Доходит просто до комизма. Помню, исповедовал один батюшка. На исповеди было двое — явно беременная молодая женщина и дряхлая старуха. Батюшка, тем не менее, стал проводить «общую» исповедь, то есть говорить слово о грехах. О чем же он говорил целых минут 20? Ну, конечно же, про аборты. Другой, более актуальной темы для этой аудитории у батюшки не нашлось. Дело, конечно, просто в том, что он всегда говорил один и тот же текст, то есть всегда про аборты.
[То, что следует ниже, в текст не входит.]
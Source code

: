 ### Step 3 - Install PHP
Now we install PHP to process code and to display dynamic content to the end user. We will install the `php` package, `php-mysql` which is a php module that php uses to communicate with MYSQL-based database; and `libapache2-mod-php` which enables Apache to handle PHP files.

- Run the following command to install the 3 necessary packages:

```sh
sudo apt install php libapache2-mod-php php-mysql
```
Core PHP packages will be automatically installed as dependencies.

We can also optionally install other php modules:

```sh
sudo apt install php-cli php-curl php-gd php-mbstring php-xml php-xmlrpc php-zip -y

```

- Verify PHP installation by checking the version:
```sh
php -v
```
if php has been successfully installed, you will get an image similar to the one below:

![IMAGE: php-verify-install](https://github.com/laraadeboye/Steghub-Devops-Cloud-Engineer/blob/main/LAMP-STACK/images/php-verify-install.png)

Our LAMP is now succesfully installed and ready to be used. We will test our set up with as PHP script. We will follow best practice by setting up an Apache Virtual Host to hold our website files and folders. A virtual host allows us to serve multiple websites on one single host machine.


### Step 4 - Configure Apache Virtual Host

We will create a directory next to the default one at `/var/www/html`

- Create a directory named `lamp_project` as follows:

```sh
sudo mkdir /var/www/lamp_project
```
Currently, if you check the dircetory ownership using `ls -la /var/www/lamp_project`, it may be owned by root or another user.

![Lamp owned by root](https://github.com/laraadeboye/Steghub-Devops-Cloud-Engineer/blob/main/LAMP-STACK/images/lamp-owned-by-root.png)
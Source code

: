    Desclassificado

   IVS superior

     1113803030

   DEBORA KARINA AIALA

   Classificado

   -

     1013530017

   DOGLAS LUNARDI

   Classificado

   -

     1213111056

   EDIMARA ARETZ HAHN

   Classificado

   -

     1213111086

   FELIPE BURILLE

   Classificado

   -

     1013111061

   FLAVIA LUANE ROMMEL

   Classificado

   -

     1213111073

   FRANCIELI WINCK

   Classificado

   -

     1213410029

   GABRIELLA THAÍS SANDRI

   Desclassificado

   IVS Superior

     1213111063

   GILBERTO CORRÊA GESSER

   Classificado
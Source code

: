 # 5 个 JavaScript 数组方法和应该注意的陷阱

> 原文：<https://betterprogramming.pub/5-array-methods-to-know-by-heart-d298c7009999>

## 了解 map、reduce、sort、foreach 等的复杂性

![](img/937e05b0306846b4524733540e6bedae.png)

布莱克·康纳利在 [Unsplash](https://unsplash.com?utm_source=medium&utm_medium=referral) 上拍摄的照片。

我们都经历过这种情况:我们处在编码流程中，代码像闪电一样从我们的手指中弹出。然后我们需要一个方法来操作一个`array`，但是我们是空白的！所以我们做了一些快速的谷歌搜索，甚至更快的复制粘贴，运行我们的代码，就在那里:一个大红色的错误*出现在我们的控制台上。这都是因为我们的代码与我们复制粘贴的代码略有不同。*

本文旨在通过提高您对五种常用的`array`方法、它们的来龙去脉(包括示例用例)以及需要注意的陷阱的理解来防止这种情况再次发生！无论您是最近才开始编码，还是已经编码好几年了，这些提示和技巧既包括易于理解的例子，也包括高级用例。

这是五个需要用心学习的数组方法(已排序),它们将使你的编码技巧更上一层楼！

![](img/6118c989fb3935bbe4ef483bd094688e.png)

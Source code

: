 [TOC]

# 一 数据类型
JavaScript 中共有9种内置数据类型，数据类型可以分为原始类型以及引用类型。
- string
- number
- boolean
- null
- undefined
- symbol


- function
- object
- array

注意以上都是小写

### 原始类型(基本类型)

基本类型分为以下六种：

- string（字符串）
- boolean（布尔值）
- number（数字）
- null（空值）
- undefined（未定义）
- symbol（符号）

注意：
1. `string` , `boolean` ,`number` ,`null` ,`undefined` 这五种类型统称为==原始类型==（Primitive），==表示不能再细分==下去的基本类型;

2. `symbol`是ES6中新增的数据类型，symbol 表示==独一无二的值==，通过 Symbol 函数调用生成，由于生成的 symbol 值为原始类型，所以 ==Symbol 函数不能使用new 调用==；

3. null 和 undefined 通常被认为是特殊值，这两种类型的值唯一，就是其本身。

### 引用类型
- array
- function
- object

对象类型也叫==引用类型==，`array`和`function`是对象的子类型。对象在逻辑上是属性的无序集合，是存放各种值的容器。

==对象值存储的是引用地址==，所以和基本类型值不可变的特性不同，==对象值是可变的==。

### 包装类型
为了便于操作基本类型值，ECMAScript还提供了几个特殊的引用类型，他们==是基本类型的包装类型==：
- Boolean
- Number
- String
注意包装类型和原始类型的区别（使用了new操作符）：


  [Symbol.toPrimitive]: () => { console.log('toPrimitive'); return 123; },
Вообще говоря, тема абортов действительно является на исповеди большинства священников самой актуальной. Во–первых, большинство прихожан — женщины. Во–вторых, жизнь, к сожалению, такова, что практически нет женщин, не сделавших в своей жизни хотя бы одного или двух абортов. Так что здесь открывается необъятный простор для обличений, увещеваний и, в конце концов, унижения. Такие батюшки именуются у народа «строгими». На самом же деле здесь происходит явное злоупотребление властью и авторитетом священника и очевидное вымещение на несчастных женщинах собственных комплексов. Вместо утешения, наставления и поддержки, человек на такой исповеди подвергается просто унижению и приводится к ощущению своего полного ничтожества и банкротства. Бог в этом случае предстает не как любящий Отец, Который Сына Своего не пожалел ради нас, а как мстительный полицейский с дубинкой, готовый покарать нас за малейший промах.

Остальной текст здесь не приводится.